If he had not some men’s accuracy, yet it was made up by a constant flame; for no man could preach with a more affectionate regard to the salvation of souls. And how well he discharged the other branches of his pastoral function, this church is a witness, whom he has watched over and visited above five and twenty years.
He had Luther’s three qualifications for a gospel-minister; he was much given to meditation and prayer, and hardly any man was more grievously tempted of the devil than your deceased pastor: though for many years satan in a great measure was bruised under his feet, and God had so cleared up his love to his soul, that he could say, I know in whom I have believed, I know to whom I have committed my soul, I know that my Redeemer liveth; and I know that when this earthly house of my tabernacle is dissolved, I have a building of God, a house not made with hands, eternal in the heavens. His constant walk was in the fear of the Lord, and in the comforts of the Holy Ghost. He had a full assurance of the love of God for many years; yet this did not make him careless and negligent in duty, it did not lift him up above measure, but kept him at the foot of Christ.
How exemplary was his submission under personal and relative trials; his own indispositions were frequent and great, yet in patience he possessed his soul, and was always learning from the discipline of the rod: and how well he carried it under the affliction he had with a near relation, you cannot but know. I confess I have thought him in that respect one of the best examples that ever I knew; surely no person could be more tender and sympathizing. In a word, he was faithful in every relation, a man of truth and integrity, one entirely devoted to the service of the temple, and zealously bent to promote the interest of the Lord Redeemer. But alas! this useful minister is silenced, and a few days indisposition has given him a remove from the toils of the pulpit, to the triumphs of the throne.
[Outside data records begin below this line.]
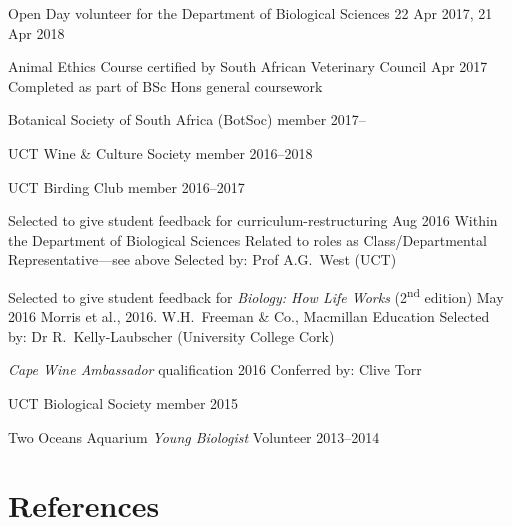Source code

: \documentclass[10pt]{article}
\begin{document}
\begin{hangparas}{2em}{1}

Open Day volunteer for the Department of Biological Sciences
                                                 \hfill 22 Apr 2017, 21 Apr 2018

Animal Ethics Course certified by South African Veterinary Council
                                                          \hfill Apr 2017 \break
Completed as part of BSc Hons general coursework

Botanical Society of South Africa (BotSoc) member                  \hfill 2017--

UCT Wine \& Culture Society member                             \hfill 2016--2018

UCT Birding Club member                                        \hfill 2016--2017

Selected to give student feedback for curriculum-restructuring
                                                          \hfill Aug 2016 \break
Within the Department of Biological Sciences                              \break
Related to roles as Class/Departmental Representative---see above         \break
Selected by: Prof A.G.~West (UCT)

Selected to give student feedback for \textit{Biology: How Life Works}
(2\textsuperscript{nd} edition)                           \hfill May 2016 \break
Morris et al., 2016. W.H.~Freeman \& Co., Macmillan Education             \break
Selected by: Dr R.~Kelly-Laubscher (University College Cork)

\textit{Cape Wine Ambassador} qualification                   \hfill 2016 \break
Conferred by: Clive Torr

UCT Biological Society member                                        \hfill 2015

Two Oceans Aquarium \textit{Young Biologist} Volunteer         \hfill 2013--2014

\hfill

\end{hangparas}

\section*{References} %
\end{document}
I confess I had not the opportunity of conversing with him in his last illness; but I am informed by those that were with him, that he retained an excellent savour of divine things to the day of his death, and did discourse but the morning before he died after a very moving manner, being greatly affected with those words, They overcame by the blood of the Lamb. f141 ‘Tis true, he is fallen in battle, but he died more than a conqueror; and having fought the good fight, and finished his course, and kept the faith, he quitted the body, that he might receive an unfading crown of glory.
Mr. Collins died the 4th of October 1702, and was buried in Bunhill-fields, where a stone was erected to his memory. His widow did not long survive him, as she died April 6, 1703. He wrote a large pamphlet in quarto, entitled, The Sandy foundation of infants’ baptism shaken. He also published in 1691 a pamphlet on the same subject, entitled, Believers’ baptism from heaven, and of divine institution Infant baptism from earth and of human invention. This last has been lately republished.